Let ${\displaystyle (X,d)}$ be a metric space and let ${\displaystyle U\subseteq X}$. A set ${\displaystyle A\subseteq X}$ is an ${\displaystyle \epsilon }$-net for ${\displaystyle U}$ if for every ${\displaystyle x\in U}$ there is a ${\displaystyle y\in A}$ such that ${\displaystyle d(x,y)<\epsilon }$.

A set ${\displaystyle V}$ is totally bounded if for every ${\displaystyle \epsilon >0}$ there exists a finite ${\displaystyle \epsilon }$-net of ${\displaystyle V}$.

See "Introductory Real Analysis" by A. N. Kolmogorov and S. V. Fomin.

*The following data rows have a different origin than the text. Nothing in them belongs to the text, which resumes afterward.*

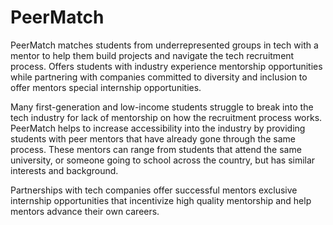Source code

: # PeerMatch
PeerMatch matches students from underrepresented groups in tech with a mentor to help them build projects and navigate the tech recruitment process. Offers students with industry experience mentorship opportunities while partnering with companies committed to diversity and inclusion to offer mentors special internship opportunities.

Many first-generation and low-income students struggle to break into the tech industry for lack of mentorship on how the recruitment process works. PeerMatch helps to increase accessibility into the industry by providing students with peer mentors that have already gone through the same process. These mentors can range from students that attend the same university, or someone going to school across the country, but has similar interests and background.

Partnerships with tech companies offer successful mentors exclusive internship opportunities that incentivize high quality mentorship and help mentors advance their own careers.
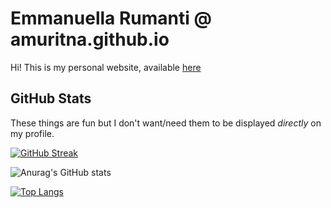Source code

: # Emmanuella Rumanti @ amuritna.github.io
Hi! This is my personal website, available [here](https://amuritna.github.io)

## GitHub Stats
These things are fun but I don't want/need them to be displayed *directly* on my profile.

[![GitHub Streak](https://streak-stats.demolab.com/?user=amuritna&theme=transparent&hide_border=true)](https://git.io/streak-stats)

![Anurag's GitHub stats](https://github-readme-stats.vercel.app/api?username=amuritna\&show_icons=true\&show=reviews,discussions_started,discussions_answered,prs_merged,prs_merged_percentage&theme=transparent)

[![Top Langs](https://github-readme-stats.vercel.app/api/top-langs/?username=amuritna&theme=transparent)](https://github.com/anuraghazra/github-readme-stats)
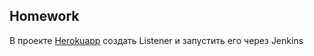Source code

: ## Homework

В проекте [Herokuapp](http://the-internet.herokuapp.com/) создать Listener и запустить его через Jenkins
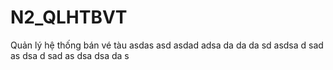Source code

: # N2_QLHTBVT
Quản lý hệ thống bán vé tàu
asdas asd
asdad
adsa
da
da
da
sd
asdsa
d
sad
as
dsa
d
sad
as
dsa
dsa
da
s

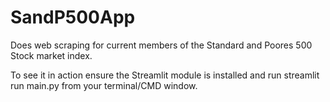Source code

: # SandP500App
Does web scraping for current members of the Standard and Poores 500 Stock market index.

To see it in action ensure the Streamlit module is installed and run streamlit run main.py from your terminal/CMD window.

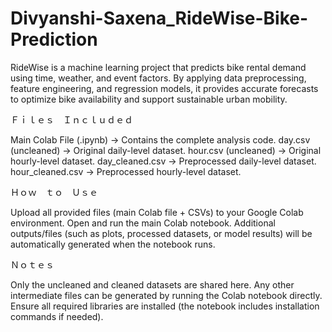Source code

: # Divyanshi-Saxena_RideWise-Bike-Prediction
RideWise is a machine learning project that predicts bike rental demand using time, weather, and event factors. By applying data preprocessing, feature engineering, and regression models, it provides accurate forecasts to optimize bike availability and support sustainable urban mobility.


Ｆｉｌｅｓ　Ｉｎｃｌｕｄｅｄ

Main Colab File (.ipynb) → Contains the complete analysis code.
day.csv (uncleaned) → Original daily-level dataset.
hour.csv (uncleaned) → Original hourly-level dataset.
day_cleaned.csv → Preprocessed daily-level dataset.
hour_cleaned.csv → Preprocessed hourly-level dataset.

Ｈｏｗ　ｔｏ　Ｕｓｅ

Upload all provided files (main Colab file + CSVs) to your Google Colab environment.
Open and run the main Colab notebook.
Additional outputs/files (such as plots, processed datasets, or model results) will be automatically generated when the notebook runs.

Ｎｏｔｅｓ

Only the uncleaned and cleaned datasets are shared here.
Any other intermediate files can be generated by running the Colab notebook directly.
Ensure all required libraries are installed (the notebook includes installation commands if needed).
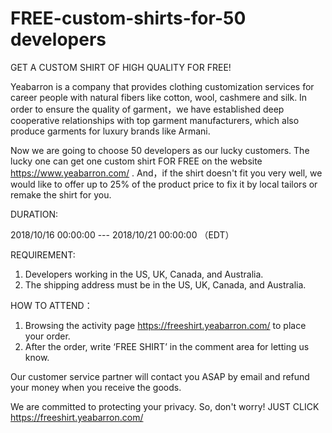 # FREE-custom-shirts-for-50 developers
GET A CUSTOM SHIRT OF HIGH QUALITY FOR FREE!

Yeabarron is a company that provides clothing customization services for career people with natural fibers like cotton, wool, cashmere and silk. In order to ensure the quality of garment，we have established deep cooperative relationships with top garment manufacturers, which also produce garments for luxury brands like Armani.

Now we are going to choose 50 developers as our lucky customers. The lucky one can get one custom shirt FOR FREE on the website https://www.yeabarron.com/ . And，if the shirt doesn't fit you very well, we would like to offer up to 25% of the product price to fix it by local tailors or remake the shirt for you.


DURATION:

2018/10/16 00:00:00  --- 2018/10/21 00:00:00 （EDT）


REQUIREMENT:

1. Developers working in the US, UK, Canada, and Australia.
2. The  shipping address must be in the US, UK, Canada, and Australia.


HOW TO ATTEND：

1. Browsing the activity page https://freeshirt.yeabarron.com/  to place your order.
2. After the order, write ‘FREE SHIRT’ in the comment area for letting us know.


Our customer service partner will contact you ASAP by email and refund your money when you receive the goods. 

We are committed to protecting your privacy. So, don't worry! JUST CLICK https://freeshirt.yeabarron.com/ 


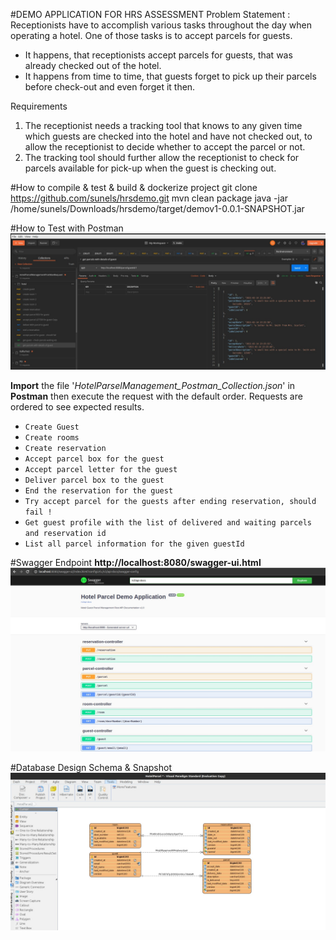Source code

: #DEMO APPLICATION FOR HRS ASSESSMENT
Problem Statement : Receptionists have to accomplish various tasks throughout the day when operating a hotel. One of those tasks is to accept parcels for guests.

* It happens, that receptionists accept parcels for guests, that was already checked out of the hotel.
* It happens from time to time, that guests forget to pick up their parcels before check-out and even forget it then.

Requirements

1. The receptionist needs a tracking tool that knows to any given time which guests are checked into the hotel and have not checked out, to allow the receptionist to decide whether to accept the parcel or not.
2. The tracking tool should further allow the receptionist to check for parcels available for pick-up when the guest is checking out.


#How to compile & test & build & dockerize project
git clone https://github.com/sunels/hrsdemo.git
mvn clean package
java -jar /home/sunels/Downloads/hrsdemo/target/demov1-0.0.1-SNAPSHOT.jar


#How to Test with Postman
![Swagger](Postman-Screenshot.jpeg)

**Import** the file '_HotelParselManagement_Postman_Collection.json_' in **Postman** then
execute the request with the default order. Requests are ordered to see expected results.
 - `Create Guest`
 - `Create rooms`
 - `Create reservation`
 - `Accept parcel box for the guest`
 - `Accept parcel letter for the guest`
 - `Deliver parcel box to the guest`
 - `End the reservation for the guest`
 - `Try accept parcel for the guests after ending reservation, should fail !`
 - `Get guest profile with the list of delivered and waiting parcels and reservation id`
 - `List all parcel information for the given guestId`

#Swagger Endpoint
**http://localhost:8080/swagger-ui.html**
![Swagger](Swagger-Snapshot.jpeg)

#Database Design Schema & Snapshot
![Database Design](hrs-hotel-parsel-demo-db-snapshot.jpeg)
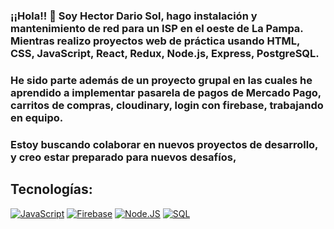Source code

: ### ¡¡Hola!! 👋 Soy Hector Dario Sol, hago instalación y mantenimiento de red para un ISP en el oeste de La Pampa. Mientras realizo proyectos web de práctica usando HTML, CSS, JavaScript, React, Redux, Node.js, Express, PostgreSQL.
### He sido parte además de un proyecto grupal en las cuales he aprendido a implementar pasarela de pagos de Mercado Pago, carritos de compras, cloudinary, login con firebase, trabajando en equipo.
### Estoy buscando colaborar en nuevos proyectos de desarrollo, y creo estar preparado para nuevos desafíos, 
<!--
**hectordsol/hectordsol** is a ✨ _special_ ✨ repository because its `README.md` (this file) appears on your GitHub profile.

Here are some ideas to get you started:

- 🔭 I’m currently working on ...
- 🌱 I’m currently learning ...
- 👯 I’m looking to collaborate on ...
- 🤔 I’m looking for help with ...
- 💬 Ask me about ...
- 📫 How to reach me: ...
- 😄 Pronouns: ...
- ⚡ Fun fact: ...
-->
## Tecnologías:

[![JavaScript](https://img.shields.io/badge/JavaScript-F7DF1E?style=for-the-badge&logo=javascript&logoColor=white&labelColor=101010)]()
[![Firebase](https://img.shields.io/badge/Firebase-FFCA28?style=for-the-badge&logo=firebase&logoColor=white&labelColor=101010)]()
[![Node.JS](https://img.shields.io/badge/Node.JS-339933?style=for-the-badge&logo=node.js&logoColor=white&labelColor=101010)]()
[![SQL](https://img.shields.io/badge/SQL-4479A1?style=for-the-badge&logo=sql&logoColor=white&labelColor=101010)]()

149.171.6.248 (talk) 00:55, 23 May 2008 (UTC)[reply]

The article contains this sentence:

"A metric space ${\displaystyle (M,d)}$ is totally bounded if and only if for every real number ${\displaystyle \varepsilon >0}$, there exists a finite collection of open balls of radius ${\displaystyle \varepsilon }$ whose centers lie in M and whose union contains M."

But there has been no mention of any space other than M, so it makes no sense to say "whose centers lie in M".

Where else could they be?